## TASK GOAL
Among the records below, one line contains "### Ferramentas"; copy that line and all that follow it, exactly as written.

## PROVIDED DATA
▼

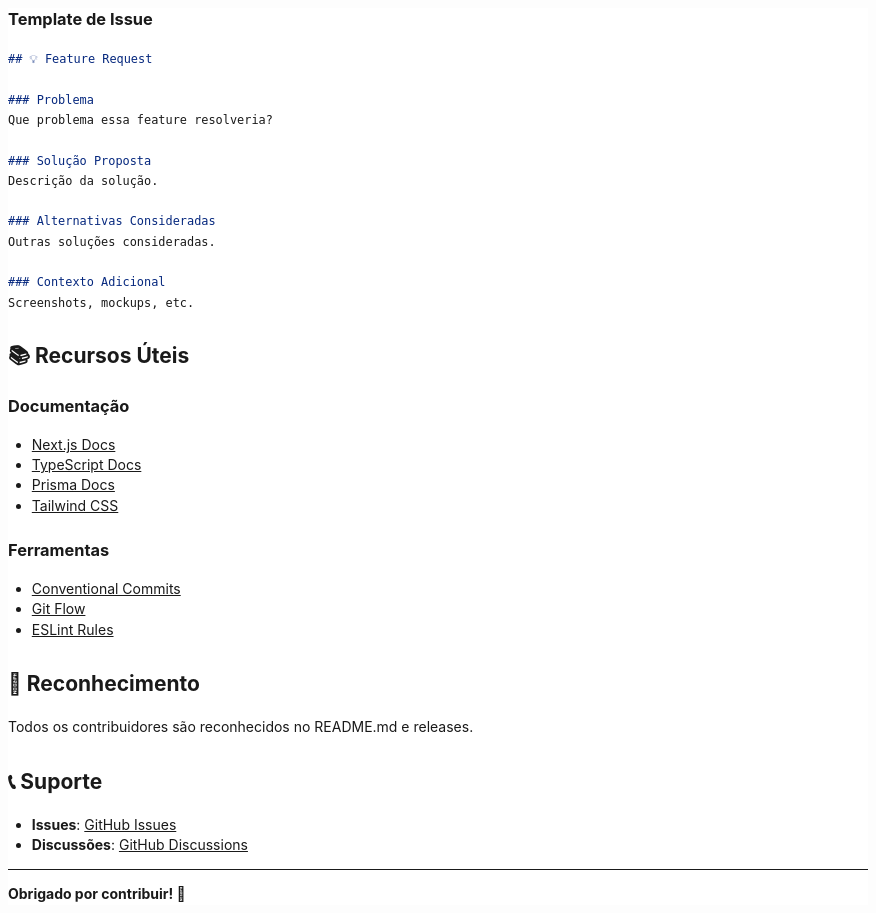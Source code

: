 ### Template de Issue
```markdown
## 💡 Feature Request

### Problema
Que problema essa feature resolveria?

### Solução Proposta
Descrição da solução.

### Alternativas Consideradas
Outras soluções consideradas.

### Contexto Adicional
Screenshots, mockups, etc.
```

## 📚 Recursos Úteis

### Documentação
- [Next.js Docs](https://nextjs.org/docs)
- [TypeScript Docs](https://www.typescriptlang.org/docs)
- [Prisma Docs](https://www.prisma.io/docs)
- [Tailwind CSS](https://tailwindcss.com/docs)

### Ferramentas
- [Conventional Commits](https://www.conventionalcommits.org/)
- [Git Flow](https://www.atlassian.com/git/tutorials/comparing-workflows/gitflow-workflow)
- [ESLint Rules](https://eslint.org/docs/rules/)

## 🎉 Reconhecimento

Todos os contribuidores são reconhecidos no README.md e releases.

## 📞 Suporte

- **Issues**: [GitHub Issues](https://github.com/Felipeallanf10/classCheck/issues)
- **Discussões**: [GitHub Discussions](https://github.com/Felipeallanf10/classCheck/discussions)

---

**Obrigado por contribuir! 🚀**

▲

## RESULT OF THE TASK
### Ferramentas
- [Conventional Commits](https://www.conventionalcommits.org/)
- [Git Flow](https://www.atlassian.com/git/tutorials/comparing-workflows/gitflow-workflow)
- [ESLint Rules](https://eslint.org/docs/rules/)

## 🎉 Reconhecimento

Todos os contribuidores são reconhecidos no README.md e releases.

## 📞 Suporte

- **Issues**: [GitHub Issues](https://github.com/Felipeallanf10/classCheck/issues)
- **Discussões**: [GitHub Discussions](https://github.com/Felipeallanf10/classCheck/discussions)

---

**Obrigado por contribuir! 🚀**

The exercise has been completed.